Last month, I offered you five tips for making better slide show presentations using Apple's Keynote software. I wanted to continue that discussion with four more tips for making spectacular, professional, presentations. All of these options are available in the brand new version of Keynote (6.5) released for Yosemite on Thursday, too.
Remember That Old Saying that Pictures Are Worth 1,000 Words?
Perhaps the best advantage to using a slideshow is the ability to add images to your presentation. Keynote offers a simple way to add images, but even better, it has tools for making simple adjustments and even edits.
First, there are built in slide templates that offer you placement options.
Image template examples
Using one of these templates allows you to change the size of the presented image. Simply grab a corner and drag.
Adjusting size of image
The big image becomes small without losing any of the elements of the image.
But if I want to focus on a single part of an image, say a head shot, I can make that happen right in Keynote. When you drop an image in a template image spot, the image automatically adjusts to fit the available spot. However, if I click on the Image tab and select “Edit Mask,” the image will revert to it’s original size. By drawing the handles of the box I can focus on the specific portion of the picture that I want to use.
Creating the head shot within Keynote
Now my slide page looks like this.
Next: Just Say No to Bullets and the Power of Magic Move
Page 2 - Just Say No to Bullets and the Power of Magic Move
Don’t Use Bullets
I know that is alien to anything you believe about slideshows. Keynote even assumes that you will want bullets and defaults to them. However, Steve Jobs NEVER used bullets on his slides, even ones that listed product features. In his ebook Really Bad PowerPoint (Amazon - $1.99) Seth Godin wrote, “The minute you put bullet points on the screen, you are announcing ‘write this down, but don’t really pay attention to it now.’
One way to get around using bullets is to use the suggested method discussed in my last column, i.e., limit the number of words on a slide and consider the font size.

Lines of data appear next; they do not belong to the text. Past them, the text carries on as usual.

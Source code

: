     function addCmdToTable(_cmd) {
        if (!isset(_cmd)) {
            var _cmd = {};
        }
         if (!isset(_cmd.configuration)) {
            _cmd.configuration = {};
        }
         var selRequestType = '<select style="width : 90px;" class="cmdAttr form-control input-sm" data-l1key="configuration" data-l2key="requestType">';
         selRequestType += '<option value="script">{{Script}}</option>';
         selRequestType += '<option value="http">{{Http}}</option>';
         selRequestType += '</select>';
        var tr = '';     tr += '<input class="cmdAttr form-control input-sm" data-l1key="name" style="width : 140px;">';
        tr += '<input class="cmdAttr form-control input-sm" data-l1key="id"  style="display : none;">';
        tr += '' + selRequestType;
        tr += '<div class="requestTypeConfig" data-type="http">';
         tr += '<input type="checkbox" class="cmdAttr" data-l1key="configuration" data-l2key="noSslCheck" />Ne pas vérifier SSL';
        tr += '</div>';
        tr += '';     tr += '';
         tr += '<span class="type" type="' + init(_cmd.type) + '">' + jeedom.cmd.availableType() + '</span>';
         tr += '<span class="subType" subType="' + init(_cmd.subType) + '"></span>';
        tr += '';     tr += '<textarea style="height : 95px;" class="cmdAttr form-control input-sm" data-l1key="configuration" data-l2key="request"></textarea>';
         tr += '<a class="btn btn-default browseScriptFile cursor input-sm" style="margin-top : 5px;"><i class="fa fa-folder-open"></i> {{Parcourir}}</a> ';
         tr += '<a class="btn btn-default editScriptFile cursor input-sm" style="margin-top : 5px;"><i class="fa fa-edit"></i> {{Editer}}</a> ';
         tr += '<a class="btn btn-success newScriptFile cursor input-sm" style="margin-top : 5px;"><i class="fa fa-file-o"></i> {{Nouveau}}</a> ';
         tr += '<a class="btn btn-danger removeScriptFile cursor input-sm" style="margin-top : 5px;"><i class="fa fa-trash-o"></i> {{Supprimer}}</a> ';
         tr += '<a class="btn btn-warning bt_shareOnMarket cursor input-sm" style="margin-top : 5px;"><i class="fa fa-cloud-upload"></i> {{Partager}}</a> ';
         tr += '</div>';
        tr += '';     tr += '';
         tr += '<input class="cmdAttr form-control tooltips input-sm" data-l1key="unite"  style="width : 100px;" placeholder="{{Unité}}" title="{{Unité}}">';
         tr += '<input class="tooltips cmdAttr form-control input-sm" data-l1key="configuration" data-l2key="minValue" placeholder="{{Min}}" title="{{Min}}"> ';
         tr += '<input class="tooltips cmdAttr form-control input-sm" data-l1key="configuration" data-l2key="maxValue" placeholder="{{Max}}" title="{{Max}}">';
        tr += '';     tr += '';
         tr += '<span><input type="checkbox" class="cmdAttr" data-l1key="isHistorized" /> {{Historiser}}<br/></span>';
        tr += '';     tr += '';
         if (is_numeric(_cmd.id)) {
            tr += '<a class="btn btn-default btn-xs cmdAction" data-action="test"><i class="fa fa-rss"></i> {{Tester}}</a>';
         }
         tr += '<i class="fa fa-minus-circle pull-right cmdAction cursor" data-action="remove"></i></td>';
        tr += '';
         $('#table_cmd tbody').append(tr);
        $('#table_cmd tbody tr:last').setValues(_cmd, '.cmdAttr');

To eliminate any designator, or to choose another form make sure your text box is the active element on your slide. Then select the Text tab and click on Bullets & Lists. Make your choice and all the bullets you have created will be changed.
Choose your designator
Spice Things Up With Magic Move
Magic Move is just too cool and a perfect example of a really good slideshow app design. With Magic Move you animate objects between slides so the objects seem to move without any action on your part. Magic move works with two consecutive slides that have at least one common image.
For this example I am going to have an image seem to move up on a page by itself.
The first step is to create the first slide with the graphics, images, or text that you want to appear first.
Now create a duplicate of that slide. To do that click on the slide in the Slide Navigator panel to the left and press Command + D.
Slide navigator panel
The next step is to open the duplicated slide and modify it. In my example I moved the graphic to the top of the slide and added different text. The element that you wish to move must be the exact same size on both slides or this won’t work.
Now, go back to the first of the two slides so it once again becomes the active slide. Click the blue “Inspector” from the Keynote toolbar. (In Yosemite that button is named “Animate”) Click the Transitions button and choose Add an effect. One of your options is “Magic Move”. Select it.
Choose magic move
Now go back and play your two slides. The finished product should look like this.
In this column I have continued with suggestions for making the most out of Keynote, including tips on adding images effectively, a recommendation that you follow Steve Jobs advice and never use bullets, and instructions on using Magic Move.